Martha Nussbaum on human fragility
Look at this beautiful clip of Martha Nussbaum being interviewed - surely one of the weirder and more wonderful bits of TV philosophy. She's talking about the difference between the Aristotelian and the Stoic conceptions of eudaimonia (or a good life): the Stoics claim that the good man can maintain his virtue and happiness in ANY circumstances, however dire. Aristotle (and Martha Nussbaum) claim that, unfortunately, the good life is, to some extent, at the mercy of fortune, and such terrible things can happen to us that we are destroyed.

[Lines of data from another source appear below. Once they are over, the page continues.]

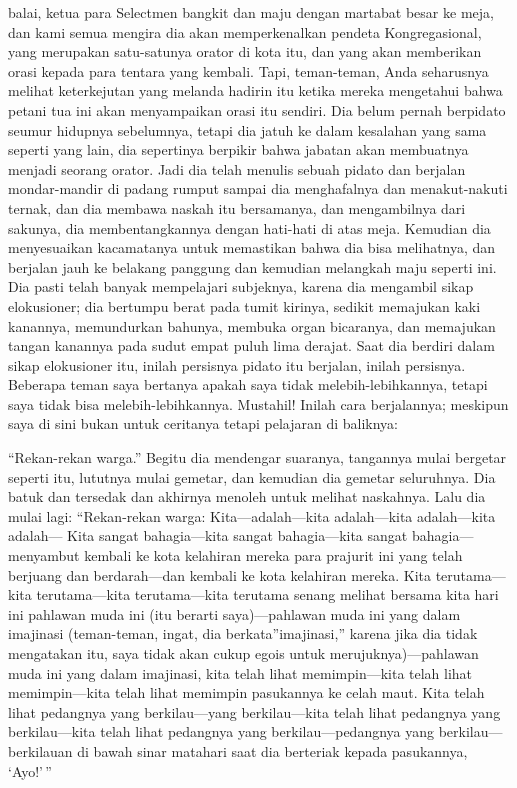 \documentclass[
  letterpaper,
  DIV=11,
  numbers=noendperiod]{scrreprt}
\begin{document}
balai, ketua para Selectmen bangkit dan maju dengan martabat besar ke
meja, dan kami semua mengira dia akan memperkenalkan pendeta
Kongregasional, yang merupakan satu-satunya orator di kota itu, dan yang
akan memberikan orasi kepada para tentara yang kembali. Tapi,
teman-teman, Anda seharusnya melihat keterkejutan yang melanda hadirin
itu ketika mereka mengetahui bahwa petani tua ini akan menyampaikan
orasi itu sendiri. Dia belum pernah berpidato seumur hidupnya
sebelumnya, tetapi dia jatuh ke dalam kesalahan yang sama seperti yang
lain, dia sepertinya berpikir bahwa jabatan akan membuatnya menjadi
seorang orator. Jadi dia telah menulis sebuah pidato dan berjalan
mondar-mandir di padang rumput sampai dia menghafalnya dan
menakut-nakuti ternak, dan dia membawa naskah itu bersamanya, dan
mengambilnya dari sakunya, dia membentangkannya dengan hati-hati di atas
meja. Kemudian dia menyesuaikan kacamatanya untuk memastikan bahwa dia
bisa melihatnya, dan berjalan jauh ke belakang panggung dan kemudian
melangkah maju seperti ini. Dia pasti telah banyak mempelajari
subjeknya, karena dia mengambil sikap elokusioner; dia bertumpu berat
pada tumit kirinya, sedikit memajukan kaki kanannya, memundurkan
bahunya, membuka organ bicaranya, dan memajukan tangan kanannya pada
sudut empat puluh lima derajat. Saat dia berdiri dalam sikap elokusioner
itu, inilah persisnya pidato itu berjalan, inilah persisnya. Beberapa
teman saya bertanya apakah saya tidak melebih-lebihkannya, tetapi saya
tidak bisa melebih-lebihkannya. Mustahil! Inilah cara berjalannya;
meskipun saya di sini bukan untuk ceritanya tetapi pelajaran di
baliknya:

``Rekan-rekan warga.'' Begitu dia mendengar suaranya, tangannya mulai
bergetar seperti itu, lututnya mulai gemetar, dan kemudian dia gemetar
seluruhnya. Dia batuk dan tersedak dan akhirnya menoleh untuk melihat
naskahnya. Lalu dia mulai lagi: ``Rekan-rekan warga:
Kita---adalah---kita adalah---kita adalah---kita adalah--- Kita sangat
bahagia---kita sangat bahagia---kita sangat bahagia---menyambut kembali
ke kota kelahiran mereka para prajurit ini yang telah berjuang dan
berdarah---dan kembali ke kota kelahiran mereka. Kita terutama---kita
terutama---kita terutama---kita terutama senang melihat bersama kita
hari ini pahlawan muda ini (itu berarti saya)---pahlawan muda ini yang
dalam imajinasi (teman-teman, ingat, dia berkata''imajinasi,'' karena
jika dia tidak mengatakan itu, saya tidak akan cukup egois untuk
merujuknya)---pahlawan muda ini yang dalam imajinasi, kita telah lihat
memimpin---kita telah lihat memimpin---kita telah lihat memimpin
pasukannya ke celah maut. Kita telah lihat pedangnya yang
berkilau---yang berkilau---kita telah lihat pedangnya yang
berkilau---kita telah lihat pedangnya yang berkilau---pedangnya yang
berkilau---berkilauan di bawah sinar matahari saat dia berteriak kepada
pasukannya, `Ayo!'\,''
\end{document}
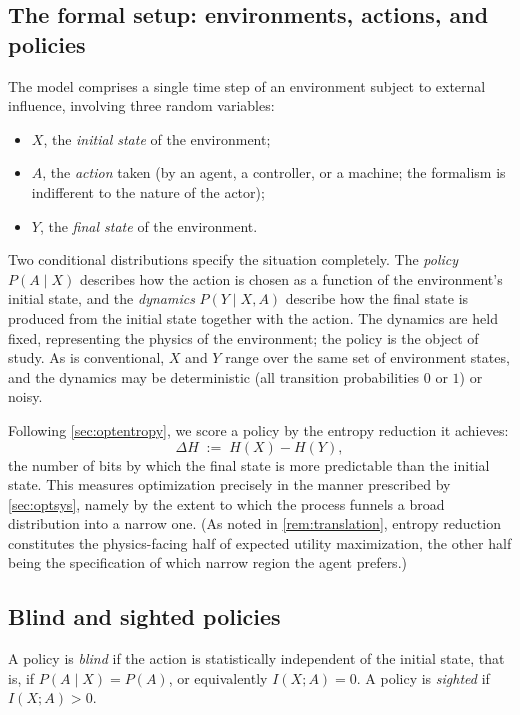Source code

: \documentclass[11pt]{article}
\begin{document}
\subsection{The formal setup: environments, actions, and policies}
\label{sec:tlsetup}

The model comprises a single time step of an environment subject to external influence, involving three random variables:

\begin{itemize}[leftmargin=2em]
  \item $X$, the \emph{initial state} of the environment;
  \item $A$, the \emph{action} taken (by an agent, a controller, or a machine; the formalism is indifferent to the nature of the actor);
  \item $Y$, the \emph{final state} of the environment.
\end{itemize}

Two conditional distributions specify the situation completely. The \emph{policy} $P(A \mid X)$ describes how the action is chosen as a function of the environment's initial state, and the \emph{dynamics} $P(Y \mid X, A)$ describe how the final state is produced from the initial state together with the action. The dynamics are held fixed, representing the physics of the environment; the policy is the object of study. As is conventional, $X$ and $Y$ range over the same set of environment states, and the dynamics may be deterministic (all transition probabilities $0$ or $1$) or noisy.

Following \cref{sec:optentropy}, we score a policy by the entropy reduction it achieves:
\[
\Delta H \;:=\; H(X) - H(Y),
\]
the number of bits by which the final state is more predictable than the initial state. This measures optimization precisely in the manner prescribed by \cref{sec:optsys}, namely by the extent to which the process funnels a broad distribution into a narrow one. (As noted in \cref{rem:translation}, entropy reduction constitutes the physics-facing half of expected utility maximization, the other half being the specification of which narrow region the agent prefers.)

\subsection{Blind and sighted policies}
\label{sec:blindsighted}

\begin{definition}
\label{def:blind}
A policy is \emph{blind} if the action is statistically independent of the initial state, that is, if $P(A \mid X) = P(A)$, or equivalently $I(X; A) = 0$. A policy is \emph{sighted} if $I(X; A) > 0$.
\end{definition}
\end{document}
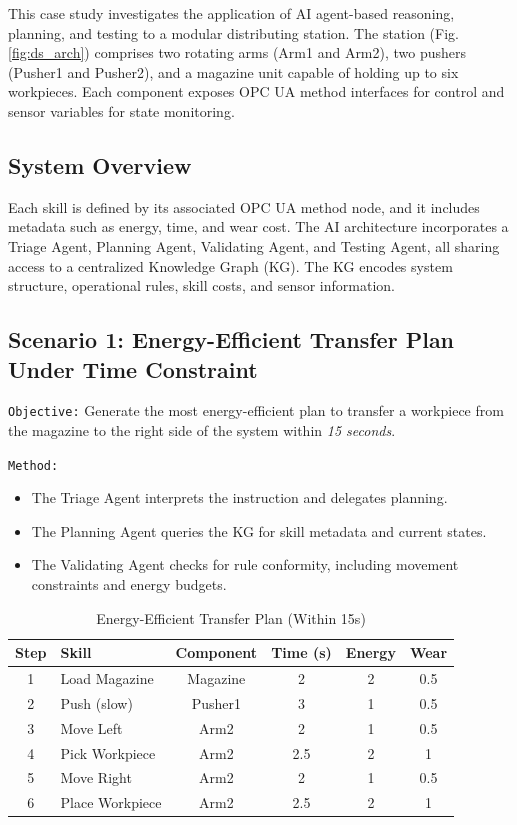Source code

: \documentclass[conference]{IEEEtran}
\begin{document}
This case study investigates the application of AI agent-based reasoning, planning, and testing to a modular distributing station. The station (Fig. \ref{fig:ds_arch}) comprises two rotating arms (Arm1 and Arm2), two pushers (Pusher1 and Pusher2), and a magazine unit capable of holding up to six workpieces. Each component exposes OPC UA method interfaces for control and sensor variables for state monitoring.

\subsection{System Overview}
Each skill is defined by its associated OPC UA method node, and it includes metadata such as energy, time, and wear cost. The AI architecture incorporates a Triage Agent, Planning Agent, Validating Agent, and Testing Agent, all sharing access to a centralized Knowledge Graph (KG). The KG encodes system structure, operational rules, skill costs, and sensor information.

\subsection{Scenario 1: Energy-Efficient Transfer Plan Under Time Constraint}

\texttt{Objective:} Generate the most energy-efficient plan to transfer a workpiece from the magazine to the right side of the system within \textit{15 seconds}.

\texttt{Method:}
\begin{itemize}
    \item The Triage Agent interprets the instruction and delegates planning.
    \item The Planning Agent queries the KG for skill metadata and current states.
    \item The Validating Agent checks for rule conformity, including movement constraints and energy budgets.
\end{itemize}

\begin{table}[h]
\centering
\caption{Energy-Efficient Transfer Plan (Within 15s)}
\begin{tabular}{|c|l|c|c|c|c|}
\hline
\textbf{Step} & \textbf{Skill} & \textbf{Component} & \textbf{Time (s)} & \textbf{Energy} & \textbf{Wear} \\
\hline
1 & Load Magazine & Magazine & 2 & 2 & 0.5 \\
2 & Push (slow) & Pusher1 & 3 & 1 & 0.5 \\
3 & Move Left & Arm2 & 2 & 1 & 0.5 \\
4 & Pick Workpiece & Arm2 & 2.5 & 2 & 1 \\
5 & Move Right & Arm2 & 2 & 1 & 0.5 \\
6 & Place Workpiece & Arm2 & 2.5 & 2 & 1 \\
\hline
\end{tabular}
\label{tab:transfer_plan}
\end{table}
\end{document}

I actually think humans can cope with some pretty terrible things - look at the example of James Stockdale, who used Stoic philosophy not just to cope with seven years imprisonment and torture by the VietCong, but actually to thrive, and use the opportunity to assert his freedom, dignity and agency. The example of Viktor Frankl also comes to mind - he did not allow the horror of the Holocaust to reduce him to an animal, but asserted his moral freedom in the face of barbarism. That's what the Stoics meant.
But Nussbaum is right, probably, that the Stoics go too far in asserting human invulnerability to Fortune. Sadly, fortune can rob us of our capacity for moral freedom, because it can rob us of our capacity for rationality - as we are now finding out, with the rising epidemic in Alzheimer's and dementia. So it's not enough to assert our dignity as humans through our rationality, because that rationality is fragile, and will one day leave us, while we remain as persons.
This brings us to the ideas of Jean Vanier - see my interview with him below - and the idea of even mentally handicapped people still being persons worthy of love and respect. Nussbaum has also asserted that every human has dignity, whether mentally handicapped or not. But if we don't base that dignity on reason (as the Greeks and Kant did), then what do we base it on?